# [TASK GOAL]
Scan the entries below. Report each line where the string "Sysdig" occurs.

[Collected data]
• • • •

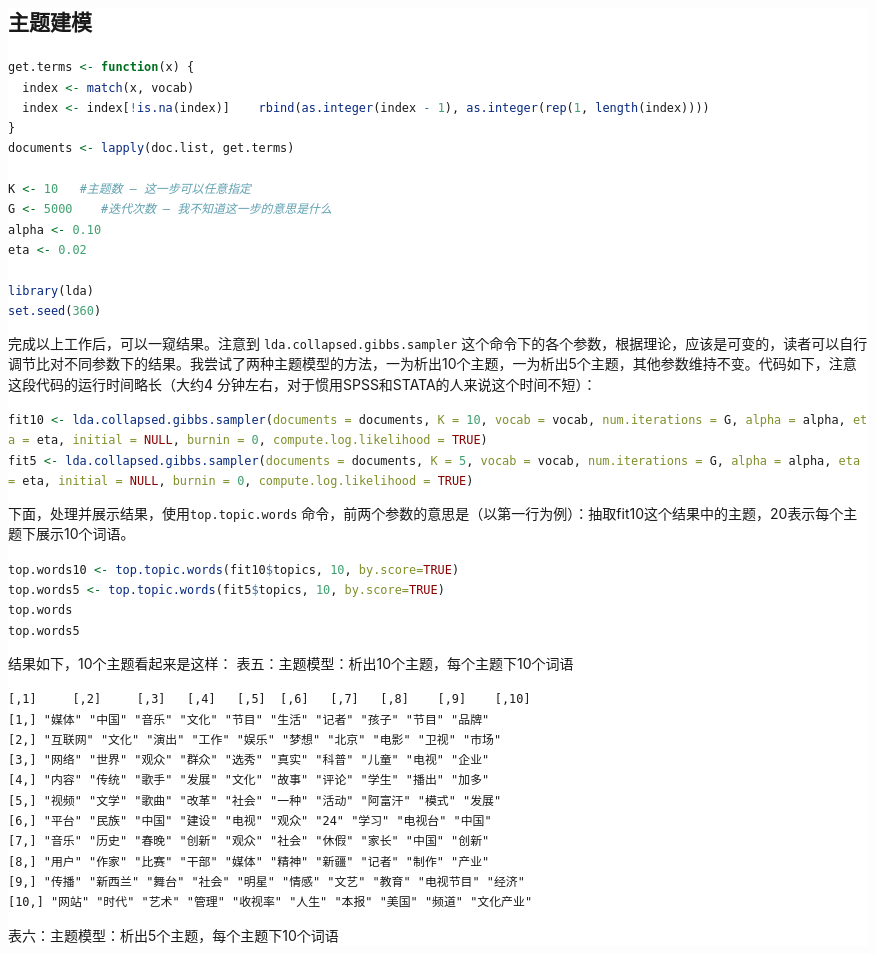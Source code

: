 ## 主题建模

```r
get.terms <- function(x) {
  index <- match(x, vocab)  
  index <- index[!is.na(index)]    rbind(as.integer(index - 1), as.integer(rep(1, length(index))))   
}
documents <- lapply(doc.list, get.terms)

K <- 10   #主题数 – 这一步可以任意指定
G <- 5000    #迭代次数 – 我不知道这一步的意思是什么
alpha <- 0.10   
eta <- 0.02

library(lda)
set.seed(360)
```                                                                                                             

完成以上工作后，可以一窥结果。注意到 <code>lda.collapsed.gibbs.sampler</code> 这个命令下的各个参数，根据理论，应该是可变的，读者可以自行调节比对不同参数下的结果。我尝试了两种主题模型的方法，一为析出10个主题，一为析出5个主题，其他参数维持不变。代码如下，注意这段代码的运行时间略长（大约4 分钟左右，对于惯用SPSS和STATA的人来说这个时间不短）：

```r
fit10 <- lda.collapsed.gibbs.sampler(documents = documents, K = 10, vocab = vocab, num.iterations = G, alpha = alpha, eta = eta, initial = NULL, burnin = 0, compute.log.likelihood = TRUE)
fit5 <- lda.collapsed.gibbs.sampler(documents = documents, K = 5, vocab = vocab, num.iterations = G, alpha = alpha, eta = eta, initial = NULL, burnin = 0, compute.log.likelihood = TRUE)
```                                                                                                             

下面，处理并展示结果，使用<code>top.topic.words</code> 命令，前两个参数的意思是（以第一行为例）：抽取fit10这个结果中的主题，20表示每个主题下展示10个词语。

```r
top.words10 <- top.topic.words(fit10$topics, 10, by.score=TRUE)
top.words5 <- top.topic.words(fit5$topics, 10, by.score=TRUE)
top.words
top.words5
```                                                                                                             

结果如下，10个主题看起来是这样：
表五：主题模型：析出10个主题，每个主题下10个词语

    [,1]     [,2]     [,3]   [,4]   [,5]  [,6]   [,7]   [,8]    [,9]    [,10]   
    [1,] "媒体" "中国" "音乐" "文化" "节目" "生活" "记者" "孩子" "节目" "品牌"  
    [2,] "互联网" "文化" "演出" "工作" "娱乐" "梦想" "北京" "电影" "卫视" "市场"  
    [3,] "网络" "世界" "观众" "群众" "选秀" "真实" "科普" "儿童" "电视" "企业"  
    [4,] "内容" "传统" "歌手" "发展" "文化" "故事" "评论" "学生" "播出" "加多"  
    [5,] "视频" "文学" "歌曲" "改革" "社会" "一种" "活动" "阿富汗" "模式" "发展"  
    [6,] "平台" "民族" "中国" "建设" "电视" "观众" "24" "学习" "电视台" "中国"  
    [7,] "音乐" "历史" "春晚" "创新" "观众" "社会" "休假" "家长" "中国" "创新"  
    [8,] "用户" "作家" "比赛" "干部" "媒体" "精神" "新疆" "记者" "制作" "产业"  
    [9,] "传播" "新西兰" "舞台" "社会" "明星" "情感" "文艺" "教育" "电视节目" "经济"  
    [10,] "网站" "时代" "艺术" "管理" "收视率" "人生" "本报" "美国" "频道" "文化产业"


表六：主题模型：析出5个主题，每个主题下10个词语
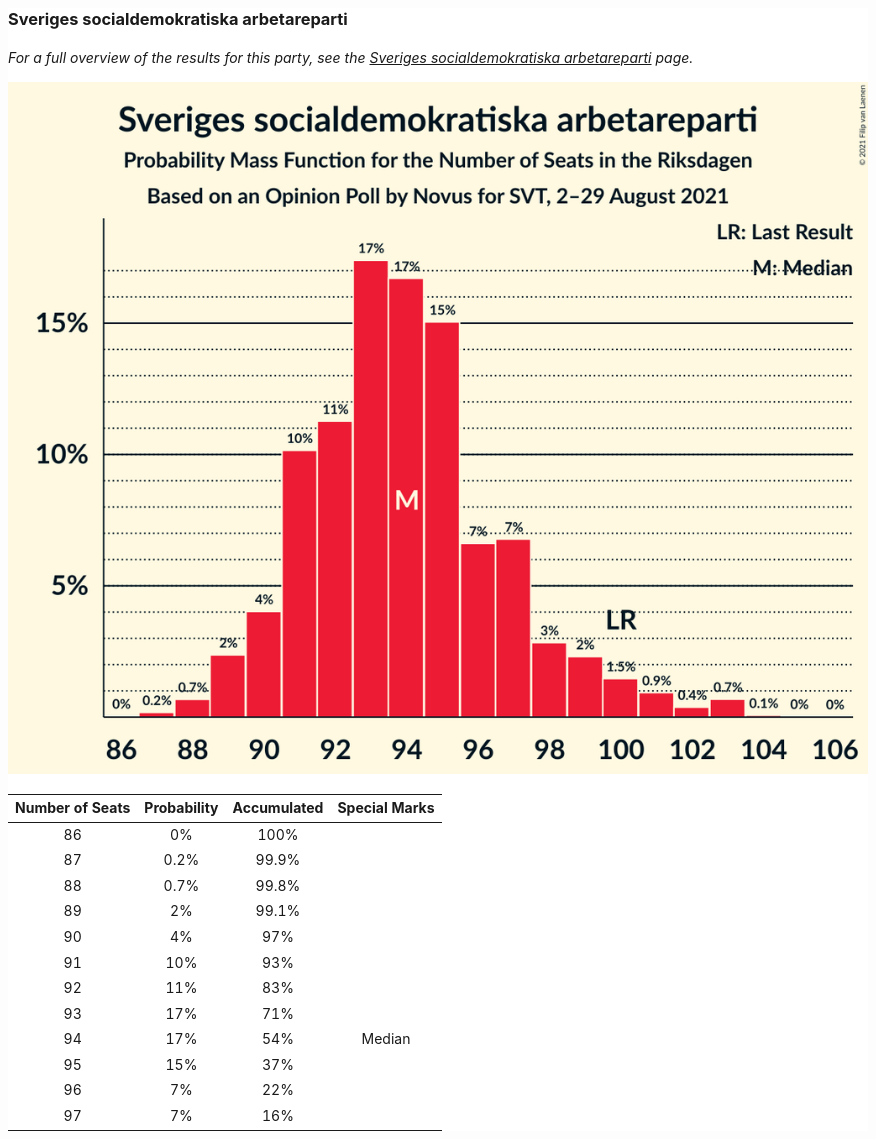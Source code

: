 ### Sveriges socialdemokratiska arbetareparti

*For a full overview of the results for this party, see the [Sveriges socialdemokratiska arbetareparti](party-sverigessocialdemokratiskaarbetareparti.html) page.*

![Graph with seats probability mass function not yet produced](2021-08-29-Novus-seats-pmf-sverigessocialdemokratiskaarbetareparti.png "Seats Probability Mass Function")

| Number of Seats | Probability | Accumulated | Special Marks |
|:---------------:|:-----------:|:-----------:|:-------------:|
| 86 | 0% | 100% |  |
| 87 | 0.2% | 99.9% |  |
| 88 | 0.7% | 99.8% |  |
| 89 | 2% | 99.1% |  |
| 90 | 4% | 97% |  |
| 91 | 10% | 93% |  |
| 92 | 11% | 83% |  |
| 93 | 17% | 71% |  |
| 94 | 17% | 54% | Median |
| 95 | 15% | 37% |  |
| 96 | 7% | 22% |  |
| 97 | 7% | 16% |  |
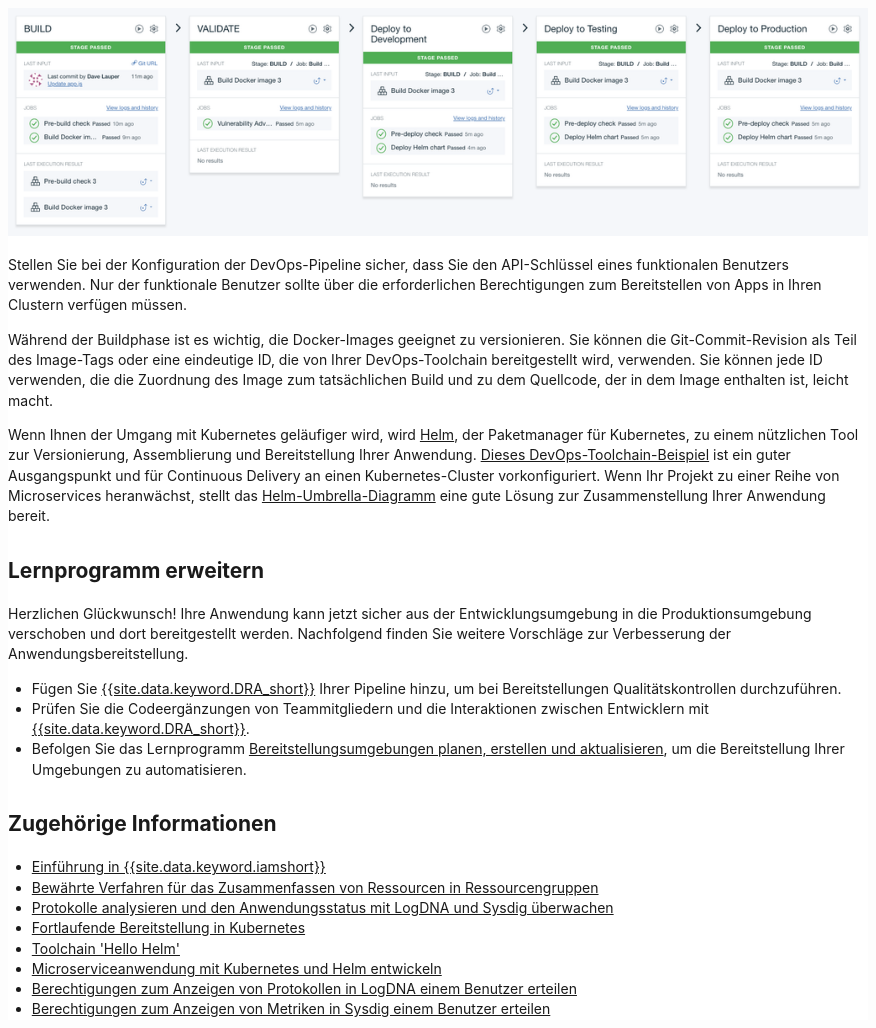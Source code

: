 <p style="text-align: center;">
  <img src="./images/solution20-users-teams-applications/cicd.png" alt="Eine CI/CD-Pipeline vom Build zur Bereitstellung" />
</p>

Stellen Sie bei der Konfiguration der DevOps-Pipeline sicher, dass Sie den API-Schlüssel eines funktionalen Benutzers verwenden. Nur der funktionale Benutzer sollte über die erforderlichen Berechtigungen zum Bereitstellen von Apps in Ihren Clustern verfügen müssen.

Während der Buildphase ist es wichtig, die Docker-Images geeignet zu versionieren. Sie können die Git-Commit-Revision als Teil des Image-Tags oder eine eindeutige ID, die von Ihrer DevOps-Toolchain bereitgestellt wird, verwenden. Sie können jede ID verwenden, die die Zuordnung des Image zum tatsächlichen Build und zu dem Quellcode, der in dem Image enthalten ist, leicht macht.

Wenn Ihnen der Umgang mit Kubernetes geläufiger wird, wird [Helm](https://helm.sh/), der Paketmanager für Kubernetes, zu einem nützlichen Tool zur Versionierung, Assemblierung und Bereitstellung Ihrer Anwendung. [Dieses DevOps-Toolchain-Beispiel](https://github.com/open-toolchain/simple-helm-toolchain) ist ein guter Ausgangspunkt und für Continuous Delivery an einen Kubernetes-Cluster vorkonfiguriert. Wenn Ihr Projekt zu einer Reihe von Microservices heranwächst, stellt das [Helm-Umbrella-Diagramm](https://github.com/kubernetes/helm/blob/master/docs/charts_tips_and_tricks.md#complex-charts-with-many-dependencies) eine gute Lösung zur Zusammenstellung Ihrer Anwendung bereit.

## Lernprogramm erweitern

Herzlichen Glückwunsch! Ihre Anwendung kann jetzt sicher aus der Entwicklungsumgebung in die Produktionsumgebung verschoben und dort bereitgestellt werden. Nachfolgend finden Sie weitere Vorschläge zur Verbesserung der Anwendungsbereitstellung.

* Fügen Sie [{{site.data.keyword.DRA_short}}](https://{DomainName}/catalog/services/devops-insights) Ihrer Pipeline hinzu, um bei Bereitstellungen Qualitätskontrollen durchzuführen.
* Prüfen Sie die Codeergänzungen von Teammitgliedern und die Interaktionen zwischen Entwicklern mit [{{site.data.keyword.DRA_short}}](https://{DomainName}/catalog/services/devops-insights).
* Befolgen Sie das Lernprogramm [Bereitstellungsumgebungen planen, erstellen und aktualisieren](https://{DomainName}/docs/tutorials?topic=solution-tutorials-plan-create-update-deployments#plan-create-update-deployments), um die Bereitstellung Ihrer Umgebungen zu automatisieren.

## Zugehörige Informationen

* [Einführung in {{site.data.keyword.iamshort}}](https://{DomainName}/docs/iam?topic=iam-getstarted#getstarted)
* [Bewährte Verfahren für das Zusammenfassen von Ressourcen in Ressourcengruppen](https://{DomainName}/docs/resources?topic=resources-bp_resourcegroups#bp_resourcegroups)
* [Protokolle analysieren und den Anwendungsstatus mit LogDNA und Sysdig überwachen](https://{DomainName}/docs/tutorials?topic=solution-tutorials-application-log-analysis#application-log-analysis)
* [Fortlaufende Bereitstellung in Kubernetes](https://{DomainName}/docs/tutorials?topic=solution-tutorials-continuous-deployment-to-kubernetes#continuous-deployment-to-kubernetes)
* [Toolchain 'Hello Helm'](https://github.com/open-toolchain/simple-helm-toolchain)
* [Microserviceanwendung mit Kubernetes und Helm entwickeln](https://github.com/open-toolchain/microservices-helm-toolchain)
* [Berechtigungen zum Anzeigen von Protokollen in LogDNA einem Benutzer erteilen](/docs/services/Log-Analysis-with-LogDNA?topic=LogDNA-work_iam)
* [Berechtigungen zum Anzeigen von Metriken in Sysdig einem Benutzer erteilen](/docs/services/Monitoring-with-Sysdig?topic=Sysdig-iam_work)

• • • •

# [EXPECTED ANSWER]
* [Protokolle analysieren und den Anwendungsstatus mit LogDNA und Sysdig überwachen](https://{DomainName}/docs/tutorials?topic=solution-tutorials-application-log-analysis#application-log-analysis)
* [Berechtigungen zum Anzeigen von Metriken in Sysdig einem Benutzer erteilen](/docs/services/Monitoring-with-Sysdig?topic=Sysdig-iam_work)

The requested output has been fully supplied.